Data in this exercise.

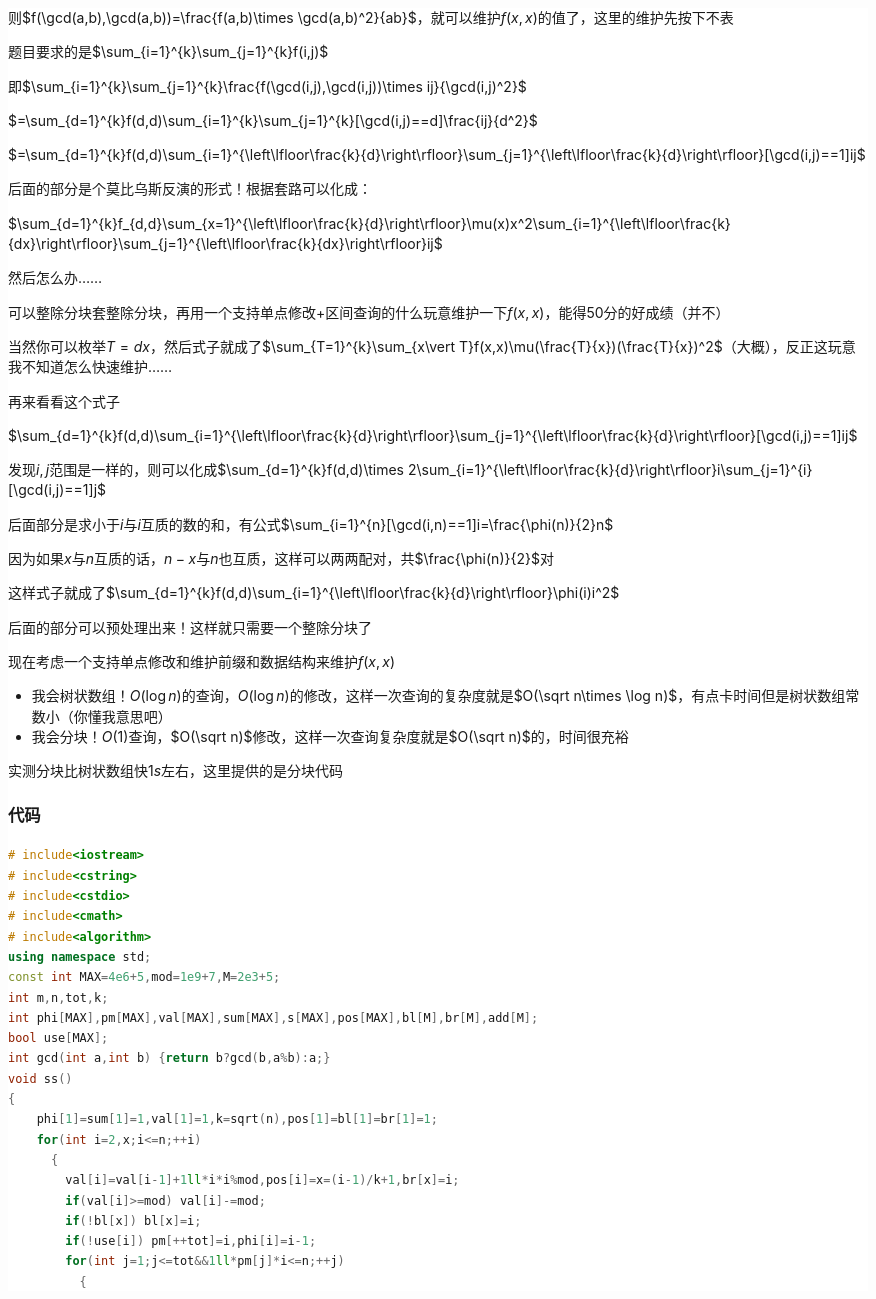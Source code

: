 则$f(\gcd(a,b),\gcd(a,b))=\frac{f(a,b)\times \gcd(a,b)^2}{ab}$，就可以维护$f(x,x)$的值了，这里的维护先按下不表

题目要求的是$\sum_{i=1}^{k}\sum_{j=1}^{k}f(i,j)$

即$\sum_{i=1}^{k}\sum_{j=1}^{k}\frac{f(\gcd(i,j),\gcd(i,j))\times ij}{\gcd(i,j)^2}$

$=\sum_{d=1}^{k}f(d,d)\sum_{i=1}^{k}\sum_{j=1}^{k}[\gcd(i,j)==d]\frac{ij}{d^2}​$

$=\sum_{d=1}^{k}f(d,d)\sum_{i=1}^{\left\lfloor\frac{k}{d}\right\rfloor}\sum_{j=1}^{\left\lfloor\frac{k}{d}\right\rfloor}[\gcd(i,j)==1]ij​$

后面的部分是个莫比乌斯反演的形式！根据套路可以化成：

$\sum_{d=1}^{k}f_{d,d}\sum_{x=1}^{\left\lfloor\frac{k}{d}\right\rfloor}\mu(x)x^2\sum_{i=1}^{\left\lfloor\frac{k}{dx}\right\rfloor}\sum_{j=1}^{\left\lfloor\frac{k}{dx}\right\rfloor}ij​$

然后怎么办……

可以整除分块套整除分块，再用一个支持单点修改+区间查询的什么玩意维护一下$f(x,x)$，能得$50$分的好成绩（并不）

当然你可以枚举$T=dx$，然后式子就成了$\sum_{T=1}^{k}\sum_{x\vert T}f(x,x)\mu(\frac{T}{x})(\frac{T}{x})^2$（大概），反正这玩意我不知道怎么快速维护……

再来看看这个式子

$\sum_{d=1}^{k}f(d,d)\sum_{i=1}^{\left\lfloor\frac{k}{d}\right\rfloor}\sum_{j=1}^{\left\lfloor\frac{k}{d}\right\rfloor}[\gcd(i,j)==1]ij​$

发现$i,j​$范围是一样的，则可以化成$\sum_{d=1}^{k}f(d,d)\times 2\sum_{i=1}^{\left\lfloor\frac{k}{d}\right\rfloor}i\sum_{j=1}^{i}[\gcd(i,j)==1]j​$

后面部分是求小于$i$与$i$互质的数的和，有公式$\sum_{i=1}^{n}[\gcd(i,n)==1]i=\frac{\phi(n)}{2}n$

因为如果$x​$与$n​$互质的话，$n-x​$与$n​$也互质，这样可以两两配对，共$\frac{\phi(n)}{2}​$对

这样式子就成了$\sum_{d=1}^{k}f(d,d)\sum_{i=1}^{\left\lfloor\frac{k}{d}\right\rfloor}\phi(i)i^2$

后面的部分可以预处理出来！这样就只需要一个整除分块了

现在考虑一个支持单点修改和维护前缀和数据结构来维护$f(x,x)​$

- 我会树状数组！$O(\log n)​$的查询，$O(\log n)​$的修改，这样一次查询的复杂度就是$O(\sqrt n\times \log n)​$，有点卡时间但是树状数组常数小（你懂我意思吧）
- 我会分块！$O(1)​$查询，$O(\sqrt n)​$修改，这样一次查询复杂度就是$O(\sqrt n)​$的，时间很充裕

实测分块比树状数组快$1s$左右，这里提供的是分块代码

### 代码

```c++
# include<iostream>
# include<cstring>
# include<cstdio>
# include<cmath>
# include<algorithm>
using namespace std;
const int MAX=4e6+5,mod=1e9+7,M=2e3+5;
int m,n,tot,k;
int phi[MAX],pm[MAX],val[MAX],sum[MAX],s[MAX],pos[MAX],bl[M],br[M],add[M];
bool use[MAX];
int gcd(int a,int b) {return b?gcd(b,a%b):a;}
void ss()
{
	phi[1]=sum[1]=1,val[1]=1,k=sqrt(n),pos[1]=bl[1]=br[1]=1;
	for(int i=2,x;i<=n;++i)
	  {
	  	val[i]=val[i-1]+1ll*i*i%mod,pos[i]=x=(i-1)/k+1,br[x]=i;
	  	if(val[i]>=mod) val[i]-=mod;
	  	if(!bl[x]) bl[x]=i;
	  	if(!use[i]) pm[++tot]=i,phi[i]=i-1;
	  	for(int j=1;j<=tot&&1ll*pm[j]*i<=n;++j)
	  	  {
```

Instructions to follow. Which lines hold the word "sqrt"? Copy each of them from the records.

Exercise answer.
- 我会树状数组！$O(\log n)​$的查询，$O(\log n)​$的修改，这样一次查询的复杂度就是$O(\sqrt n\times \log n)​$，有点卡时间但是树状数组常数小（你懂我意思吧）
- 我会分块！$O(1)​$查询，$O(\sqrt n)​$修改，这样一次查询复杂度就是$O(\sqrt n)​$的，时间很充裕
	phi[1]=sum[1]=1,val[1]=1,k=sqrt(n),pos[1]=bl[1]=br[1]=1;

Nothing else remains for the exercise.